Segment Start: Material provided

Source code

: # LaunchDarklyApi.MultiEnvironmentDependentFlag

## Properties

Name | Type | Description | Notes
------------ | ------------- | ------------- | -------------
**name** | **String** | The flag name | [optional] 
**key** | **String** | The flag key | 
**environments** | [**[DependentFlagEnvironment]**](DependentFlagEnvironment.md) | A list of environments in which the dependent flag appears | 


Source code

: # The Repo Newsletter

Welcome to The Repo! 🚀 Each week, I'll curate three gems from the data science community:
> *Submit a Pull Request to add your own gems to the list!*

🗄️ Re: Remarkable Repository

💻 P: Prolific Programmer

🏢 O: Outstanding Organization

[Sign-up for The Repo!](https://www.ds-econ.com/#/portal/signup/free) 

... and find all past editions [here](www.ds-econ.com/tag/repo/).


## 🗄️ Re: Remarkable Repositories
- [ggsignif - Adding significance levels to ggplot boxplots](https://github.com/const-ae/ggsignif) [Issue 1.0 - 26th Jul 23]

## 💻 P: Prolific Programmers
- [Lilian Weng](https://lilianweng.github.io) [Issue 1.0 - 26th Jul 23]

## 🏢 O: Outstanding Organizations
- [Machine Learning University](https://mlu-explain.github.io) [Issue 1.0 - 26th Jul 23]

Segment End: Material provided

Requirement:
Pull out every line from the one with "- [Lilian Weng](https://lilianweng.github.io)" to the end of the listing, and output only those.

Response below:
- [Lilian Weng](https://lilianweng.github.io) [Issue 1.0 - 26th Jul 23]

## 🏢 O: Outstanding Organizations
- [Machine Learning University](https://mlu-explain.github.io) [Issue 1.0 - 26th Jul 23]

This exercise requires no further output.